TASK DIRECTIONS =>
Retype every line of the data below, starting with the first and ending with the line that contains "(vectorized) neural networks", but leave out the pictures.
** Opening DATA FOR PROCESSING block **
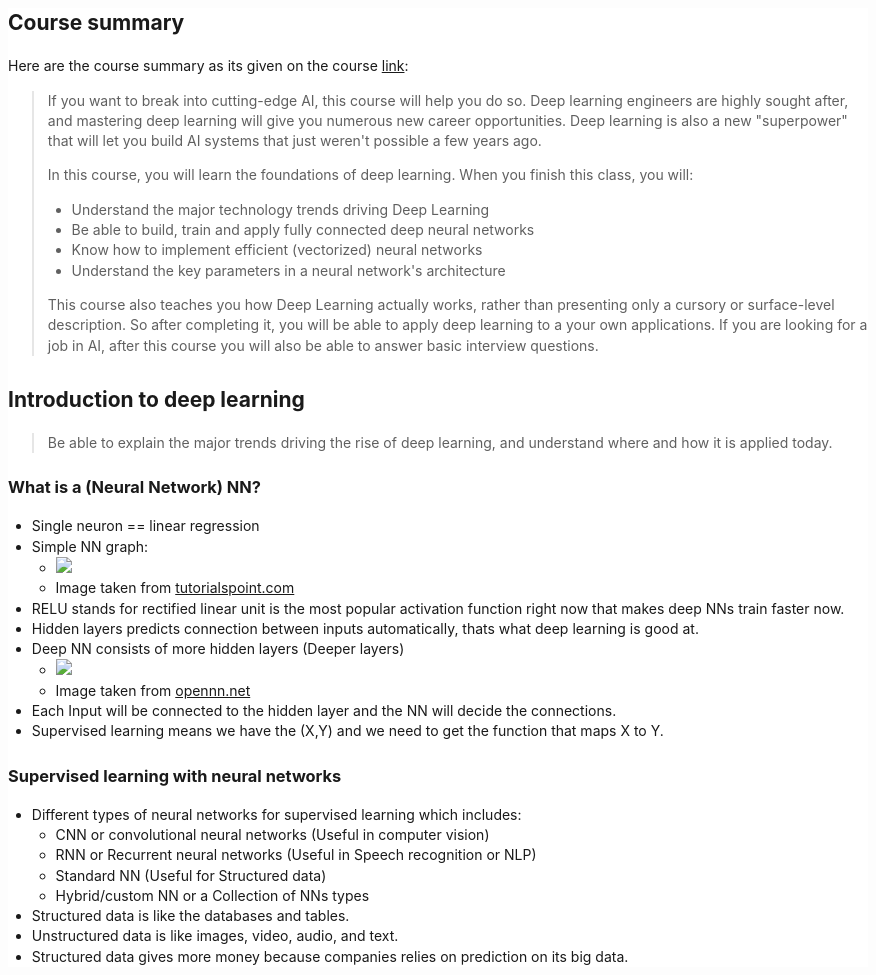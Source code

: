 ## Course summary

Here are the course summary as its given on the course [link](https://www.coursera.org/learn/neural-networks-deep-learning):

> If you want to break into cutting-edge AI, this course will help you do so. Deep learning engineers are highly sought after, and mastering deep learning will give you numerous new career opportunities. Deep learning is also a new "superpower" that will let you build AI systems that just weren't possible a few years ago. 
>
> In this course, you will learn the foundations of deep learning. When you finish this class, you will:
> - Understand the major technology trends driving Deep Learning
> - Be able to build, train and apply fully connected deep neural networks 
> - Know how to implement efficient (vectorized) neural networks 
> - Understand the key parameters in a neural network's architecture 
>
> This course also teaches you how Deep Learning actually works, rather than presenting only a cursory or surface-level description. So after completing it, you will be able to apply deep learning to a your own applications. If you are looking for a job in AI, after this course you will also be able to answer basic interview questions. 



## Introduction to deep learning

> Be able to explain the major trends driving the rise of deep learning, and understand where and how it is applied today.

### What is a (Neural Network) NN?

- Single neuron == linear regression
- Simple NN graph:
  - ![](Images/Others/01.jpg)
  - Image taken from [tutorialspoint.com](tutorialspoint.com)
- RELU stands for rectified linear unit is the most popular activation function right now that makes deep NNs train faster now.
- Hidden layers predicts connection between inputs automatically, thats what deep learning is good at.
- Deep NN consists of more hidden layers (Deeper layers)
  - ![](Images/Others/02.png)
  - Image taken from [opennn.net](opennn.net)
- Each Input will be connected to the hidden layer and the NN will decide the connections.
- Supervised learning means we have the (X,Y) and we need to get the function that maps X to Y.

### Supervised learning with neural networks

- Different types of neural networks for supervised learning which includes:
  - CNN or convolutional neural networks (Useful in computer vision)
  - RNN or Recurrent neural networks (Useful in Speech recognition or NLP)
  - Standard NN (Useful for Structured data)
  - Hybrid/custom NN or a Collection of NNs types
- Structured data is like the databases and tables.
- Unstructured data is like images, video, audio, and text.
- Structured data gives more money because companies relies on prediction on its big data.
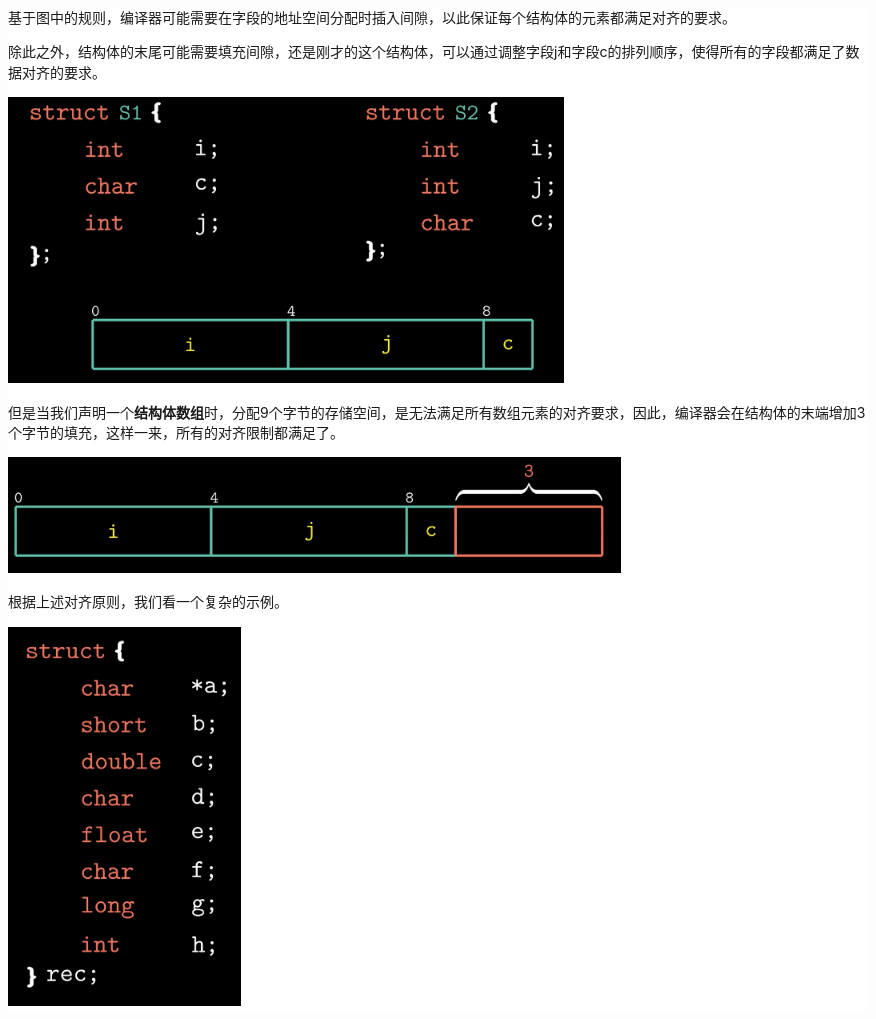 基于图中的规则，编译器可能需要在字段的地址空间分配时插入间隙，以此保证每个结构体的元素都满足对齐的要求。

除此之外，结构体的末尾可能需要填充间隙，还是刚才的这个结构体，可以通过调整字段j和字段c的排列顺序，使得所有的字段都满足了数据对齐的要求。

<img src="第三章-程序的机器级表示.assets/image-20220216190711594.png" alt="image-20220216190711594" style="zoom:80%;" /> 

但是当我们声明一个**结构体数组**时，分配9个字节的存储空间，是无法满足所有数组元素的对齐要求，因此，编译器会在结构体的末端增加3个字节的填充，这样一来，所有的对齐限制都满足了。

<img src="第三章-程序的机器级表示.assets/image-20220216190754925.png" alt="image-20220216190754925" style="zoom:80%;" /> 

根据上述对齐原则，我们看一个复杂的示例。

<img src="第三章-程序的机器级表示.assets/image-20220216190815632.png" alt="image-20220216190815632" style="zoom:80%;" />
** Closing DATA FOR PROCESSING block **
EXERCISE OUTPUT =>
Source code

: ## Course summary

Here are the course summary as its given on the course [link](https://www.coursera.org/learn/neural-networks-deep-learning):

> If you want to break into cutting-edge AI, this course will help you do so. Deep learning engineers are highly sought after, and mastering deep learning will give you numerous new career opportunities. Deep learning is also a new "superpower" that will let you build AI systems that just weren't possible a few years ago. 
>
> In this course, you will learn the foundations of deep learning. When you finish this class, you will:
> - Understand the major technology trends driving Deep Learning
> - Be able to build, train and apply fully connected deep neural networks 
> - Know how to implement efficient (vectorized) neural networks 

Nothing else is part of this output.